Australia, after a steady morning, falling in a heap after lunch, 122/6 now, and 400 looks a long way off.

Very straightforward in the end. Suspect that if Warner had managed to stick around instead of losing his wicket just before lunch, the complexion of the day would have been very different. England played bloody well in this game though. Australia, especially if Starc is seriously injured, are going to have to find something with the ball. They also maybe should be having a look at Watson, who gets out lbw against us all too easily. The batting will come around eventually though - the rest of the top order are too good not to.

I’m not really sure it would have, the innings had a bit of an air of inevitability about it - I rather suspect that with him going along at that rate, he was bound to fall sooner rather than later.

Excellent game from England. The only blemish on their entire match was the loss of the three early wickets in the first innings. I do think the complexion of the entire match would have been different if Haddin had caught Root second ball for 0 - we would have been 43/4 if he’d held it.

Watson is looking unlikely to last the series at this rate, especially with Mitchell Marsh waiting to replace him in the wings, maybe even for the next game. Does anyone know if the tour party includes any serious replacement for Haddin?

I don’t know much about the backup keeper, Peter Nevill, except that his form with the bat has been very good recently. Does anyone know what his keeping is like?

I thought Haddin kept well apart from dropping Root. It seems unreasonable to drop him for his batting when the specialist batsmen were generally sub-par as well. I think he’s partly a victim of his success in the previous Ashes when he repeatedly saved Australia from poor starts; he’s now expected to pick up the pieces every time the top six fail.

Nevill is probably the best gloveman of the current crop of batsmen/keepers in Australian 1st class cricket including Haddin, though Queenslanders will argue for their own Chris Chris Hartley. IMHO the best hands belong to Tim Ludeman (SA) but he’s “merely” a sound batsman.
Yes, Nevill is good with the bat, having played for NSW as a top order batsmen when Haddin was available for 1st class duties.

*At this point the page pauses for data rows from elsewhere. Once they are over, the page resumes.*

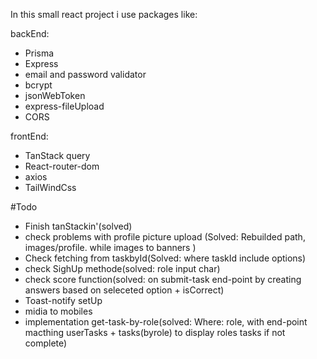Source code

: In this small react project i use packages like:

backEnd:

- Prisma
- Express
- email and password validator
- bcrypt
- jsonWebToken
- express-fileUpload 
- CORS

frontEnd:

- TanStack query
- React-router-dom
- axios
- TailWindCss

#Todo
- Finish tanStackin'(solved)
- check problems with profile picture upload (Solved: Rebuilded path, images/profile. while images to banners )
- Check fetching from taskbyId(Solved: where taskId include options)
- check SighUp methode(solved: role input char)
- check score function(solved: on submit-task end-point by creating answers based on seleceted option +  isCorrect)
- Toast-notify setUp
- midia to mobiles
- implementation get-task-by-role(solved: Where: role, with end-point macthing userTasks + tasks(byrole) to display roles tasks if not complete)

I thought there were some scratchings on the wall in the 1st innings of the Cardiff test when they sent out Lyon as a nightwatchman for Haddin.

“he’s now expected to pick up the pieces every time the top six fail.”
As a point of order you mean when the top 5 fail … Watson bats at six and that’s a given.

I’d honestly be surprised if Haddin was dropped at all during this series, although his recent record with the bat isn’t great - he’s averaged 20 since Jan 2014 and hasn’t scored a ton in that time, although he did pick up a MoM award. His overall average is 32, so that’s a bit of a drop.

Haddin’s average in England this decade is 21.4. Even if you go back to the 2009 series, it only raises his average in England to 30. With the bat, it seems evident that these are not his conditions. Given he’s averaging 20 since the start of 2014 too, you have to start wondering whether, at his age, he’s finished. I’d be inclined to give Nevill a go - on the grounds that England may not have much film/analysis on him, he’d probably go well initially.

Read some stuff about Watson too, suggesting he is averaging 33 since the start of 2010 - curiosity got the better of me and I checked Statsguru and it’s right. He averages 33 with the ball and fewer than 1 wicket an innings in that period as well. How is he still in the team? The only thing he does well is bowl economically (econ of 2.6 - 2.45 away from home) and I would argue that’s probably not enough, given his health issues mean he doesn’t bowl many overs. He’s basically a less obdurate Paul Collingwood.

  1. He’s scored more Test runs in the past year than all the batsman from Afghanistan, Ireland, the UAE and NZ’s Chris Martin combined.
  2. He has nearly as many centuries as Marcus North.
  3. He hasn’t been injured in weeks.
  4. A lot of people point out he doesn’t take many ODI wickets. This is unfair, he doesn’t take many Test wickets either.
  5. His bowling’s role is not to take wickets but to be economical. In fact in the past two years the only Australian bowlers with a better ODI economy rate are Johnson, Starc, Pattinson, Cummins, Doherty, Faulkner, Marsh, Hazelwood, Smith, Maxwell and possibly a couple of others.
  6. He scores runs when the team is under pressure. Several of them.
  7. He is not in favour of the DRS system and as a matter of honour burns any of his teams remaining reviews as soon as he has an opportunity
  8. He has incriminating photos of the national selectors. (But hell even if it was Coach Boof & Co sodomising a sheep on the lawn of Buckingham Palace it couldn’t be any more embarrassing than selecting him again … could it?)

I get the impression you’re not a fan but who do you think ideally would replace him?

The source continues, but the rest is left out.